The biggest challenge today in repairing the water lines is dealing with the obstacles and costs associated with these repairs. With increasing urbanization, simple repairs that used to involve digging a hole, fixing the pipe and filling it back in have become more complicated. Cutting into the ground now risks damaging other utilities, resulting in additional expenses.  

Finding another way

According to Williamson, “Ideally, each type of utility would have its own designated area and run parallel to each other. However, that is not usually the case.  

“We have numerous utilities that run throughout the county at similar depths and are located just a few feet away from our water and sewer lines. Fiber lines are often positioned on top of our own lines, so when we need to perform repairs, we have to navigate around them. Since each leak is unique, it’s beneficial to have a range of options to choose from.” 

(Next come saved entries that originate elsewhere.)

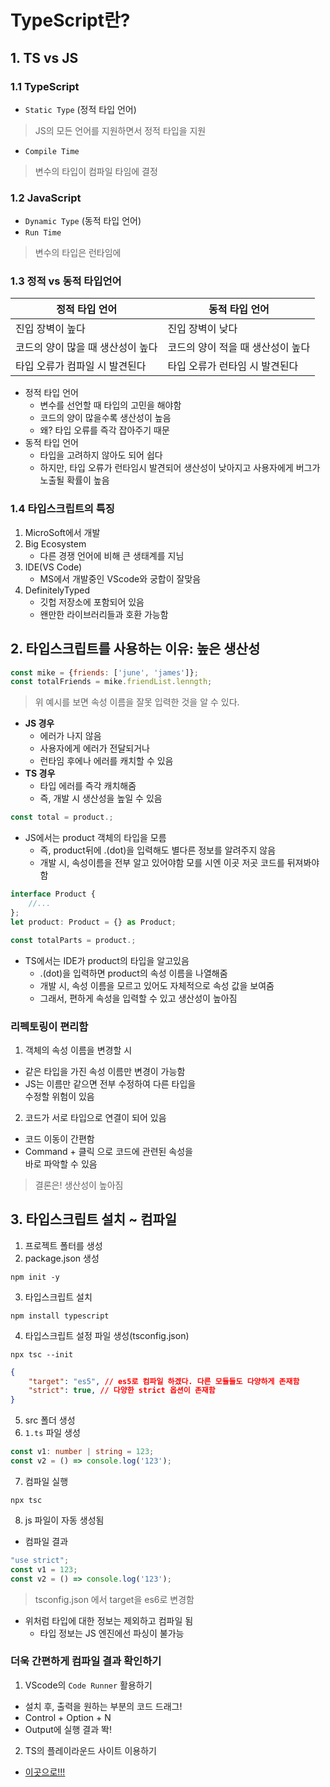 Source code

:# TypeScript란?
## 1. TS vs JS
### 1.1 TypeScript
- `Static Type` (정적 타입 언어)
> JS의 모든 언어를 지원하면서 정적 타입을 지원
- `Compile Time`
> 변수의 타입이 컴파일 타임에 결정

### 1.2 JavaScript
- `Dynamic Type` (동적 타입 언어)
- `Run Time`
> 변수의 타입은 런타임에 

### 1.3 정적 vs 동적 타입언어
| 정적 타입 언어 | 동적 타입 언어 |
| --- | --- |
| 진입 장벽이 높다 | 진입 장벽이 낮다 |
| 코드의 양이 많을 때 생산성이 높다 | 코드의 양이 적을 때 생산성이 높다 |
| 타입 오류가 컴파일 시 발견된다 | 타입 오류가 런타임 시 발견된다 |
- 정적 타입 언어
    + 변수를 선언할 때 타입의 고민을 해야함
    + 코드의 양이 많을수록 생산성이 높음
    + 왜? 타입 오류를 즉각 잡아주기 때문
- 동적 타입 언어
    + 타입을 고려하지 않아도 되어 쉽다
    + 하지만, 타입 오류가 런타임시 발견되어 생산성이 낮아지고 사용자에게 버그가 노출될 확률이 높음

### 1.4 타입스크립트의 특징
1. MicroSoft에서 개발
2. Big Ecosystem
    - 다른 경쟁 언어에 비해 큰 생태계를 지님
3. IDE(VS Code)
    - MS에서 개발중인 VScode와 궁합이 잘맞음
4. DefinitelyTyped
    - 깃헙 저장소에 포함되어 있음
    - 왠만한 라이브러리들과 호환 가능함

## 2. 타입스크립트를 사용하는 이유: 높은 생산성
```js
const mike = {friends: ['june', 'james']};
const totalFriends = mike.friendList.lenngth;
```
> 위 예시를 보면 속성 이름을 잘못 입력한 것을 알 수 있다.
- **JS 경우**
    + 에러가 나지 않음
    + 사용자에게 에러가 전달되거나
    + 런타임 후에나 에러를 캐치할 수 있음
- **TS 경우**
    + 타입 에러를 즉각 캐치해줌
    + 즉, 개발 시 생산성을 높일 수 있음
  
```js
const total = product.;
```
- JS에서는 product 객체의 타입을 모름
    + 즉, product뒤에 .(dot)을 입력해도 별다른 정보를 알려주지 않음
    + 개발 시, 속성이름을 전부 알고 있어야함 모를 시엔 이곳 저곳 코드를 뒤져봐야 함
```ts
interface Product {
    //...
};
let product: Product = {} as Product;

const totalParts = product.;
```
- TS에서는 IDE가 product의 타입을 알고있음
    + .(dot)을 입력하면 product의 속성 이름을 나열해줌
    + 개발 시, 속성 이름을 모르고 있어도 자체적으로 속성 값을 보여줌
    + 그래서, 편하게 속성을 입력할 수 있고 생산성이 높아짐
  
### 리펙토링이 편리함
1. 객체의 속성 이름을 변경할 시
- 같은 타입을 가진 속성 이름만 변경이 가능함
- JS는 이름만 같으면 전부 수정하여 다른 타입을  
수정할 위험이 있음
2. 코드가 서로 타입으로 연결이 되어 있음
- 코드 이동이 간편함
- Command + 클릭 으로 코드에 관련된 속성을  
바로 파악할 수 있음

> 결론은! 생산성이 높아짐

## 3. 타입스크립트 설치 ~ 컴파일
1. 프로젝트 폴터를 생성
2. package.json 생성
```
npm init -y
```
3. 타입스크립트 설치
```
npm install typescript
```
4. 타입스크립트 설정 파일 생성(tsconfig.json)
```
npx tsc --init
```
```json
{
    "target": "es5", // es5로 컴파일 하겠다. 다른 모듈들도 다양하게 존재함
    "strict": true, // 다양한 strict 옵션이 존재함
}
```
5. src 폴더 생성
6. `1.ts` 파일 생성
```ts
const v1: number | string = 123;
const v2 = () => console.log('123');
```
7. 컴파일 실행
```
npx tsc
```
8. js 파일이 자동 생성됨
- 컴파일 결과
```js
"use strict";
const v1 = 123;
const v2 = () => console.log('123');
```
> tsconfig.json 에서 target을 es6로 변경함

- 위처럼 타입에 대한 정보는 제외하고 컴파일 됨
    + 타입 정보는 JS 엔진에선 파싱이 불가능

### 더욱 간편하게 컴파일 결과 확인하기
1. VScode의 `Code Runner` 활용하기
- 설치 후, 출력을 원하는 부분의 코드 드래그!
- Control + Option + N 
- Output에 실행 결과 똭!

2. TS의 플레이라운드 사이트 이용하기
- [이곳으로!!!](www.typescriptlang.org/play)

BCWA began exploring alternative digging methods several years ago to reduce utility damage during repairs and restoration work.  

“We needed a more precise digging method, and we found the solution in Madison County, where horizontal directional drilling (HDD) crews were using vacuum excavators to verify utility locates before drilling,” said  Williamson. “The use of small holes and minimal ground disturbance made us realize the benefits of incorporating soft digging methods into our operations.”  

While HDD crews use vacuum excavators for potholing, the BCWA team believed it could also use them to help avoid extra work when repairing water lines. So, in 2017, BCWA purchased a Vermeer VX50 vacuum excavator equipped with a 4-inch suction hose, a 1,025-cfm blower and a 500-gallon debris tank. This model is well-suited for the Yazoo clay ground conditions in Madison County and the average depths of buried utilities, which range from 3 to 6 feet deep.  

Now when there is a water line leak, BCWA follows a systematic process for efficient repairs. It starts by calling 811, the utility locating service. A team member assesses the problem and shuts off the valves to stop the water flow. While waiting for locates, the team determines the necessary equipment, including the vacuum excavator for areas with multiple underground utilities. Time is crucial once the water valve is shut off, as the water supply to properties has been cut off. The team works quickly to minimize inconvenience to customers and prevent damage to other utilities.  

The importance of the vacuum excavator in this process becomes evident. Using it has helped the BCWA team efficiently excavate without damaging other utilities and minimizing the risk of service disruptions.

Efficient repair process

The BCWA team utilizes a vacuum excavator to dig around utilities. This approach helps to minimize the size of the repair working area and helps maintain a cleaner site. By using this method, the team has been able to eliminate the need to repour driveways, resod yards and incur additional costs from damaging nearby utility lines in certain situations.  

When digging, BCWA’s crew sets the water pressure at 3,000 PSI, which is typically sufficient for extracting and loosening up the soil without causing damage to any underground utilities. The material is suctioned into the debris tank and hauled off.  

“Most of the material we excavate can be reused once it’s dried, since we’re only digging with water,” said Williamson. “That can take some time to dry it out, so we bring in dry material to refill the hole. 

“While the process of bringing in other dirt to fill a hole may seem like an extra step, using the vacuum excavator helps us minimize the hole size, so we don’t deal with a lot of material in most cases. Bringing in a little bit of extra dirt is more cost-effective than incurring restoration costs by using larger equipment and having to pile dirt next to the hole.”  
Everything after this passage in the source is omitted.